§ Input data:

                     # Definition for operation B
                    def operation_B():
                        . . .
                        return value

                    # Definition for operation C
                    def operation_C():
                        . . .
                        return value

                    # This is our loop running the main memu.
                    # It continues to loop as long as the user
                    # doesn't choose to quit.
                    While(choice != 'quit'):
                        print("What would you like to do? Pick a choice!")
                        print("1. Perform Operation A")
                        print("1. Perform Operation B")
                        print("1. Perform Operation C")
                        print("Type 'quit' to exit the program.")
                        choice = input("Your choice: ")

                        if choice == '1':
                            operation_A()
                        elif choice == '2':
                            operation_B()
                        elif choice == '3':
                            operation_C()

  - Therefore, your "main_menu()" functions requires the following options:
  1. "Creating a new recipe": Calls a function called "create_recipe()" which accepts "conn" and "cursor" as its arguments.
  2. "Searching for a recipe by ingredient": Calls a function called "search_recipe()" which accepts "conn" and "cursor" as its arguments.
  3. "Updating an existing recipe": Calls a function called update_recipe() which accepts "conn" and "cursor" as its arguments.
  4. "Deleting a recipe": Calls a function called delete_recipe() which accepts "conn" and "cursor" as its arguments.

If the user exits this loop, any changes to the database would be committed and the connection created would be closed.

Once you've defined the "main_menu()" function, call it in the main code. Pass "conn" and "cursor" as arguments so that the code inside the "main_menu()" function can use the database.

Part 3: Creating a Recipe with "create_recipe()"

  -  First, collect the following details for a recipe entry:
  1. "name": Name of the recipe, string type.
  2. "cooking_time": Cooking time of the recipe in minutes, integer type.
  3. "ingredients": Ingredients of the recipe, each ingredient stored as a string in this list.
---
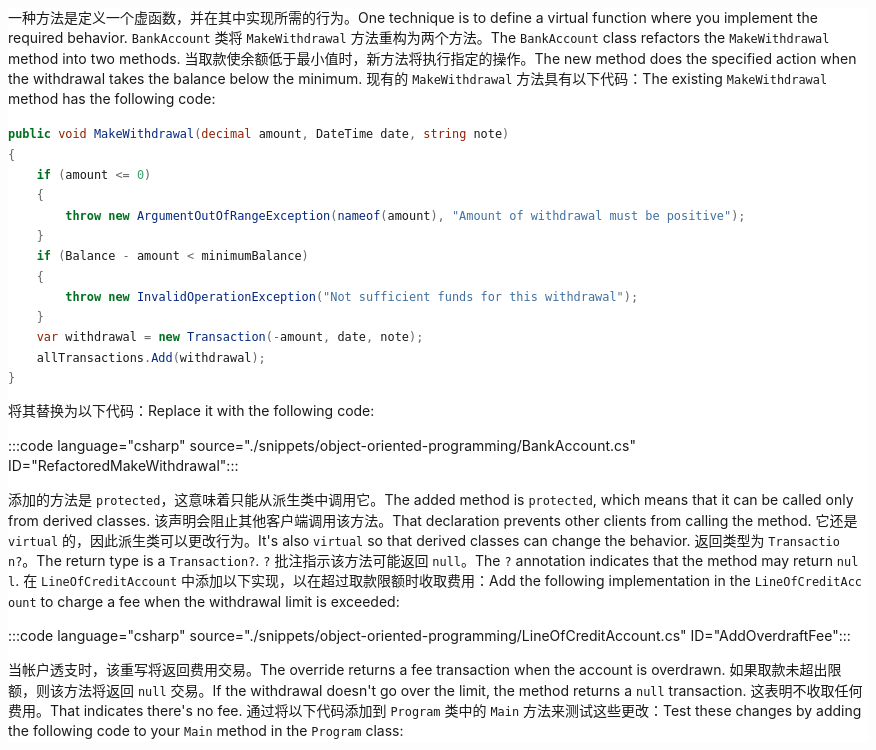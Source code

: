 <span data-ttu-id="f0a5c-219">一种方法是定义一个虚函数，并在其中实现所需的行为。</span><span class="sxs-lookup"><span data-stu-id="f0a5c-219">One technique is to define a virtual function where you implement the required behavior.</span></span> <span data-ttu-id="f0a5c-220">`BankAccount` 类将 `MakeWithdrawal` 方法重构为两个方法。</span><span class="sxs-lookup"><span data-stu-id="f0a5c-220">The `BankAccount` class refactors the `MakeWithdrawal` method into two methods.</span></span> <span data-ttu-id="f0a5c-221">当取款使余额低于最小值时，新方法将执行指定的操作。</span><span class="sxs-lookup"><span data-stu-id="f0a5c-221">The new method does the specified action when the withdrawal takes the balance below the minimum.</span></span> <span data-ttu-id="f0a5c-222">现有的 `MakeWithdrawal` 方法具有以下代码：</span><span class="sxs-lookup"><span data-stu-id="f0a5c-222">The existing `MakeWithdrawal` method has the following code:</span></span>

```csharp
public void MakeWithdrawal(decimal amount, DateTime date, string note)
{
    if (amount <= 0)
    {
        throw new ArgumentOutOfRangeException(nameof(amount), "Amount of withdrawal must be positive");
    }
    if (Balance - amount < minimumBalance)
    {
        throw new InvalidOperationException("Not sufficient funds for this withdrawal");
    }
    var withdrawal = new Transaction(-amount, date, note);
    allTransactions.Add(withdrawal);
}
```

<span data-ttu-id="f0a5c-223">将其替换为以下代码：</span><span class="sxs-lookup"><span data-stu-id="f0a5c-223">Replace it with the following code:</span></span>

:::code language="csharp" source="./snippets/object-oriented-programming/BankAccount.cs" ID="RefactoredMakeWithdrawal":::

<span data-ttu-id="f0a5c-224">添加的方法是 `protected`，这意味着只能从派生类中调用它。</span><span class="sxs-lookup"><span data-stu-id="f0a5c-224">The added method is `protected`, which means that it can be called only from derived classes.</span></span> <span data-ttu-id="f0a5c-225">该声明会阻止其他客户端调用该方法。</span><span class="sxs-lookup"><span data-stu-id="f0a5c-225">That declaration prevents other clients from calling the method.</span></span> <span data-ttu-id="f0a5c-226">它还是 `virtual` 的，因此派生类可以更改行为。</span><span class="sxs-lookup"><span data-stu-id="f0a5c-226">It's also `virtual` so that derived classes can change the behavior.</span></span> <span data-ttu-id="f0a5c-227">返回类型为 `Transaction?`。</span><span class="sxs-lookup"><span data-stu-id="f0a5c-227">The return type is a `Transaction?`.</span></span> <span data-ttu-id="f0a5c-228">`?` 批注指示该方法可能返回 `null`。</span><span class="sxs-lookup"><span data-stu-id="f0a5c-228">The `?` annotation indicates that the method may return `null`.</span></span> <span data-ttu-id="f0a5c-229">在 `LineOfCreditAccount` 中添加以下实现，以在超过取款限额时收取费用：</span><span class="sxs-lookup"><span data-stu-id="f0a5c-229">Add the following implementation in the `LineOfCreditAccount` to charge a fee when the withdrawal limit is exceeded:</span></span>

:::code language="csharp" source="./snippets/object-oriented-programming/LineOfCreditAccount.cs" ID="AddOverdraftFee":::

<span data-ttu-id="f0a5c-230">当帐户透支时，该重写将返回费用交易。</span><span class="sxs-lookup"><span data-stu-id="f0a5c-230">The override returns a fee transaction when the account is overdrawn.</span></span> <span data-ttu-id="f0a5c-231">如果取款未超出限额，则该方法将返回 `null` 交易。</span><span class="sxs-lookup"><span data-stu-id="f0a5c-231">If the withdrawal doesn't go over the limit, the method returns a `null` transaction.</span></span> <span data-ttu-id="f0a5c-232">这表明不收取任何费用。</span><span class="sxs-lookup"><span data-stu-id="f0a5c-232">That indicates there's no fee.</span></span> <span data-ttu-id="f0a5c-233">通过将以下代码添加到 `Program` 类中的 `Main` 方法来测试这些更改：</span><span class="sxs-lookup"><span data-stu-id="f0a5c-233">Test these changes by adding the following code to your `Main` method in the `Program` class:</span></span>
...
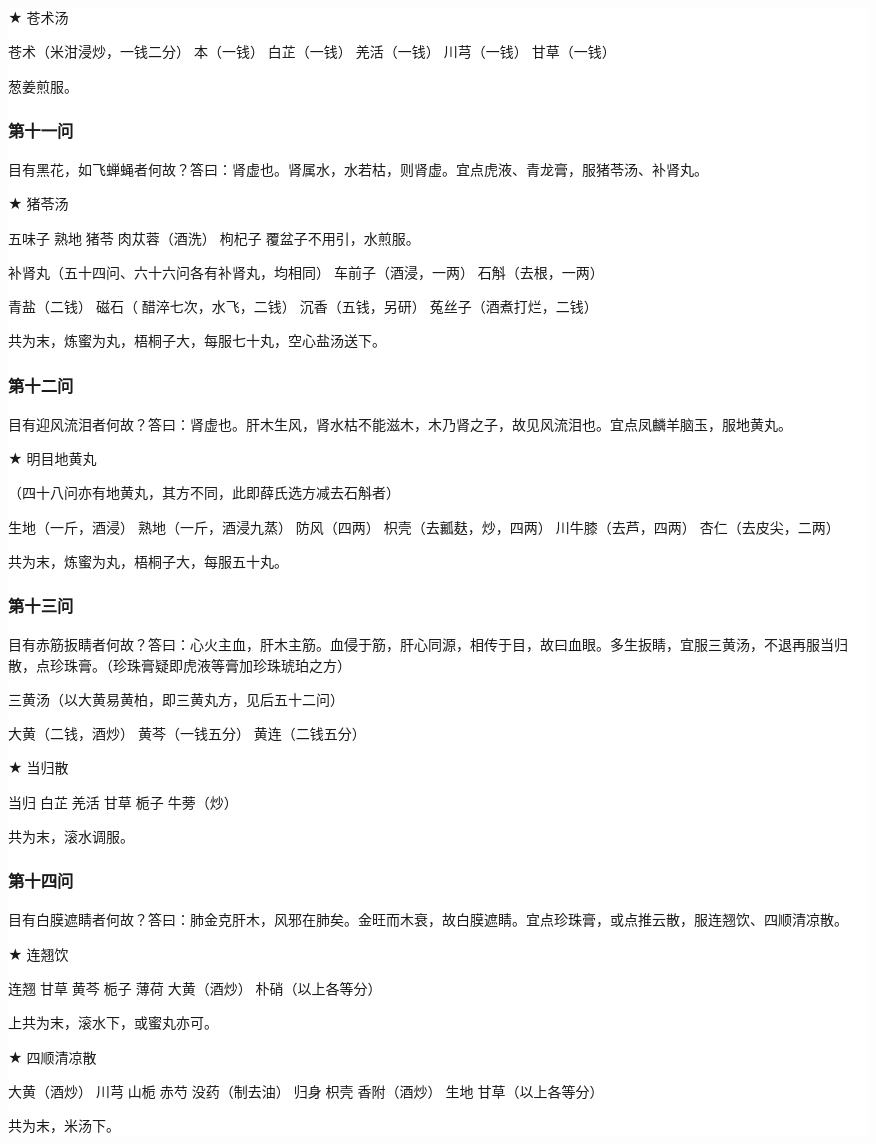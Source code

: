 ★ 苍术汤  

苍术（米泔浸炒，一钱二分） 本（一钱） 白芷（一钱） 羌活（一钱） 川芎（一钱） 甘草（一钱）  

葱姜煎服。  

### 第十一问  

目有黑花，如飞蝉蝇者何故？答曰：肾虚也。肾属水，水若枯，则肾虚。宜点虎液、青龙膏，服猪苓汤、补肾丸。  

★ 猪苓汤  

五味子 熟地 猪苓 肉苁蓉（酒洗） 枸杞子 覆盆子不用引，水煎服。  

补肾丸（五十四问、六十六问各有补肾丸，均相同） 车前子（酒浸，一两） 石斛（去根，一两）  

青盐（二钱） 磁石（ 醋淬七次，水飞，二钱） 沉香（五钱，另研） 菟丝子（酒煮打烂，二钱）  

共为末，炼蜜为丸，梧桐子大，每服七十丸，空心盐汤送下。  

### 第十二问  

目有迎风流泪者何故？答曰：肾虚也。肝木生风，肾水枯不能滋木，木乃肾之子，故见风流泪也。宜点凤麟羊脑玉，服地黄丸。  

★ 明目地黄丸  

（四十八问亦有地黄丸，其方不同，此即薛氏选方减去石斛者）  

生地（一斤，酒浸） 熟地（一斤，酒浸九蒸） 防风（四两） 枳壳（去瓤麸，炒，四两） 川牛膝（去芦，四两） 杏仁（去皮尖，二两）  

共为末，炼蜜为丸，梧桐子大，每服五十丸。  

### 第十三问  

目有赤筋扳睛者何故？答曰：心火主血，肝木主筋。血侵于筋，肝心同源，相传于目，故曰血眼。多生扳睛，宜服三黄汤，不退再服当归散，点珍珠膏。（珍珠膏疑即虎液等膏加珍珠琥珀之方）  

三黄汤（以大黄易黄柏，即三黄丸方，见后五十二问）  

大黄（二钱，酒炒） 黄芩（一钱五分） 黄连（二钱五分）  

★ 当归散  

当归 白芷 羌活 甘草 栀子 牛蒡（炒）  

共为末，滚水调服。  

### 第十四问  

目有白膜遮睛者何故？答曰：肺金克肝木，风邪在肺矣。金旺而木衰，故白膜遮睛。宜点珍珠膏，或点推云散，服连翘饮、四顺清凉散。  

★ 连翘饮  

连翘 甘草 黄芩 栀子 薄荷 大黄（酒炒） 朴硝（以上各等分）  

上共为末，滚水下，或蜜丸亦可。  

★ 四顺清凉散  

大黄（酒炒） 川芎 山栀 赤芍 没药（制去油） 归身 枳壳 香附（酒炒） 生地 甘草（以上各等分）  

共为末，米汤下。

§ Prompt: Within the entries, find all lines holding "print" and copy each one.

§ Written solution:
                        print("What would you like to do? Pick a choice!")
                        print("1. Perform Operation A")
                        print("1. Perform Operation B")
                        print("1. Perform Operation C")
                        print("Type 'quit' to exit the program.")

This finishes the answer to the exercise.